Datuk Sulaiman Taha (died 17 December 2010, aged 59) was a Malaysian politician. He was a member of the Johor State Legislative Assembly from 2004 until his death in 2010. He was a member of the United Malay National Organisation in the Barisan Nasional coalition, and held the seat for Tenang.
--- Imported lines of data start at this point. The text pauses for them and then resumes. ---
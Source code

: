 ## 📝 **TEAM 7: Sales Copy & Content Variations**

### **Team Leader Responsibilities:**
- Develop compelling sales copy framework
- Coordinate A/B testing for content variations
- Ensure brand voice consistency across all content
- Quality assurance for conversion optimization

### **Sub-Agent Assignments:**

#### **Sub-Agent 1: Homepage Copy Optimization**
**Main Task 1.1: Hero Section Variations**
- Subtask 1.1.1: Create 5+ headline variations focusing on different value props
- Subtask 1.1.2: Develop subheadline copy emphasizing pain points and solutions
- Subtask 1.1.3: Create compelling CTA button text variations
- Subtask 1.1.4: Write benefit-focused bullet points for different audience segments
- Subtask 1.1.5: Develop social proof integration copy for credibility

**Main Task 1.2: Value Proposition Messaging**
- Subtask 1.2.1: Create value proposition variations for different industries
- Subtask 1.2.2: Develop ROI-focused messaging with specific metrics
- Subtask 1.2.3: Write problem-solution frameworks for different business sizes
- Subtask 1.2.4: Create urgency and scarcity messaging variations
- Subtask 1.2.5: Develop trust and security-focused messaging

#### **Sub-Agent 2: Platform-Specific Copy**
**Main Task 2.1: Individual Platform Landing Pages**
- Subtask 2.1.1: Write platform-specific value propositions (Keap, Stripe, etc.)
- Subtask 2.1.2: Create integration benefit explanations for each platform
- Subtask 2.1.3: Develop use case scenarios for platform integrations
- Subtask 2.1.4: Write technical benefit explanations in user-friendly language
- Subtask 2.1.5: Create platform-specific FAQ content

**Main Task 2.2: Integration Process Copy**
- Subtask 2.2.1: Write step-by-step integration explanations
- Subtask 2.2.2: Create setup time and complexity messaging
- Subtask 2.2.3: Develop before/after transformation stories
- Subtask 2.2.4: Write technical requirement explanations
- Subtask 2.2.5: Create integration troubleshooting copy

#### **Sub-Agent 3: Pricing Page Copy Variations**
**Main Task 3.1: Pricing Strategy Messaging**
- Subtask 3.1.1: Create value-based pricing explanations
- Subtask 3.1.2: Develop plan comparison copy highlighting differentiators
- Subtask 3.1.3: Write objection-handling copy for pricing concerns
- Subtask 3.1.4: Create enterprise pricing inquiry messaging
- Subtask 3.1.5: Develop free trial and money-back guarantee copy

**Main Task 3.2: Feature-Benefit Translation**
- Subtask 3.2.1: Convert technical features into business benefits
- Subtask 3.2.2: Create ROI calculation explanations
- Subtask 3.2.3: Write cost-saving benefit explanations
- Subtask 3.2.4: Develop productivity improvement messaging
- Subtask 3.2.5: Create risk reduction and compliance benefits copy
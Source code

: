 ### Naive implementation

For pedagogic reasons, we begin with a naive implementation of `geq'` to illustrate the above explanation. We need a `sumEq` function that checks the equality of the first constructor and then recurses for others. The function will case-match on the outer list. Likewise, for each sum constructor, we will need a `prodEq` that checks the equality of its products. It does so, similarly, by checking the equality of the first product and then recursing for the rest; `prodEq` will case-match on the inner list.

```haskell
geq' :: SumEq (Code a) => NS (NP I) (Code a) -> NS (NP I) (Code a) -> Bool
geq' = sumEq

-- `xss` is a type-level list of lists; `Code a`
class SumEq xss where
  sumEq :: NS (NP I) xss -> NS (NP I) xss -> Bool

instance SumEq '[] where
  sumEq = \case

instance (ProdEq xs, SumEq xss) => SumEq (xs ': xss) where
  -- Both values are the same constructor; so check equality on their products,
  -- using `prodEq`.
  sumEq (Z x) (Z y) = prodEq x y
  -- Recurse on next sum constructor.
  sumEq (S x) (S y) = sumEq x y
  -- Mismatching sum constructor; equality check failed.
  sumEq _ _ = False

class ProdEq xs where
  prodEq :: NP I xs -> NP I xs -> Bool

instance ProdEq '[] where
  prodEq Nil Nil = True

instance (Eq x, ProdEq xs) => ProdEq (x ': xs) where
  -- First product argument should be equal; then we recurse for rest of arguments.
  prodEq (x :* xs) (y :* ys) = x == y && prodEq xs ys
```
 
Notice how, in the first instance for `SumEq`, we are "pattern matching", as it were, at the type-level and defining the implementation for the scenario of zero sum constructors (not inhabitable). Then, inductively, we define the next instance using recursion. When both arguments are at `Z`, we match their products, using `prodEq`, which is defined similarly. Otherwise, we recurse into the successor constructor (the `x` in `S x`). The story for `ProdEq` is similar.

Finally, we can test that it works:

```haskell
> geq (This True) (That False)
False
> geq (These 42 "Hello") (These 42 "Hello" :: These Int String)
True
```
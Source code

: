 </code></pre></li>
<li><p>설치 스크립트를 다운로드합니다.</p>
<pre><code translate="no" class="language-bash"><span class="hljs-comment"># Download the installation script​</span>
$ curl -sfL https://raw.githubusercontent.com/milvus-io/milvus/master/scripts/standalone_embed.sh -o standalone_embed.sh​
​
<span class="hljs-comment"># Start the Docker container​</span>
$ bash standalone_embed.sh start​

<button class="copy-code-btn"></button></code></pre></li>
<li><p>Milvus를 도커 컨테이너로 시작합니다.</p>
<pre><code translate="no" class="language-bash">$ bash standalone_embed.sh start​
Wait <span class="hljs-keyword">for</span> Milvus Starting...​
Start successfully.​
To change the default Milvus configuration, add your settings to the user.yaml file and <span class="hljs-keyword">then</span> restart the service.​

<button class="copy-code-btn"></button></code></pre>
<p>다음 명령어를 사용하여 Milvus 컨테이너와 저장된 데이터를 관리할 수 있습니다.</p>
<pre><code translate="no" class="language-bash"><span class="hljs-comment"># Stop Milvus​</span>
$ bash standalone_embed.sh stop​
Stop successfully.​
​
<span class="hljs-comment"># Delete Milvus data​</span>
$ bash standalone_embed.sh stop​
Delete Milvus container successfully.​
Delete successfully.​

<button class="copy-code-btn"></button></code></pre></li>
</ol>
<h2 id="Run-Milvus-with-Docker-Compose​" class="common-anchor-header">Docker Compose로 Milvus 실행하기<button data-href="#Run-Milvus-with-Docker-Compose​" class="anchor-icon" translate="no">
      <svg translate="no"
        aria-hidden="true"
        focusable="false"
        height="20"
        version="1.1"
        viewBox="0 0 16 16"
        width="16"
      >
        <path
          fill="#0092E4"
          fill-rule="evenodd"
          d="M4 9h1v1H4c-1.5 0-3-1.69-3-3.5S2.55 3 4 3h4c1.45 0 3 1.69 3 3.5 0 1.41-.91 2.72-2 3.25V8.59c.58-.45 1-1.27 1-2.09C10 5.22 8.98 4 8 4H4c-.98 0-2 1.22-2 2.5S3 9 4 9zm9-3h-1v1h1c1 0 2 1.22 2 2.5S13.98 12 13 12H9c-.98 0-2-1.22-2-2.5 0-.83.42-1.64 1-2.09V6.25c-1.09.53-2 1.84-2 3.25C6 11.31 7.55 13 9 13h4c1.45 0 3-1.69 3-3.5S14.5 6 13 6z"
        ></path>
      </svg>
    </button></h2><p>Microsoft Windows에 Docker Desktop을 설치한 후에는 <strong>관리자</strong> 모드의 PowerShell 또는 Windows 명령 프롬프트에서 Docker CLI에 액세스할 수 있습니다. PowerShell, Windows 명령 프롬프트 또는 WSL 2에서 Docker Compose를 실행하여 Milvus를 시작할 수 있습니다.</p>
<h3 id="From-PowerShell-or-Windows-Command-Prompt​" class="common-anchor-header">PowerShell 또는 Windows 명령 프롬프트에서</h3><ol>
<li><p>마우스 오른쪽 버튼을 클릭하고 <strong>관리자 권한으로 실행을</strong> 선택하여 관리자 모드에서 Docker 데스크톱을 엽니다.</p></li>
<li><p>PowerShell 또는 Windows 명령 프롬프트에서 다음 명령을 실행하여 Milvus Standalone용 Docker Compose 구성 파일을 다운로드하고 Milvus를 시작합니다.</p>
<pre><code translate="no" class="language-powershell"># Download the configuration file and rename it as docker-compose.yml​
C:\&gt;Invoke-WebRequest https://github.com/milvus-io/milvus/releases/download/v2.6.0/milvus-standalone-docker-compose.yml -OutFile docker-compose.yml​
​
He served as assistant secretary of Umno Youth from 1987 to 1993 and as executive secretary of the Johor Umno liaison committee from 1994 to 1997.

==Election results==

Johor State Legislative Assembly: Tenang, Labis >
| Year | Government |  | Votes | Pct | Opposition |  | Votes | Pct |
|---|---|---|---|---|---|---|---|---|
| 2004 |  | Sulaiman Taha (UMNO) | 7,655 | 75% |  | Md Saim Siran (PAS) | 2,138 | 21% |
| 2008 |  | Sulaiman Taha (UMNO) | 6,367 | 60% |  | Md Saim Siran (PAS) | 3,875 | 36% |

==Family==
Sulaiman Taha was married to Seri Noraini Yaakop and had seven children: son Aiman Azri Taha and daughters Marsila, Marliza, Marina, Miza Liyana Taha, Miza Qamarina and Miza Husna.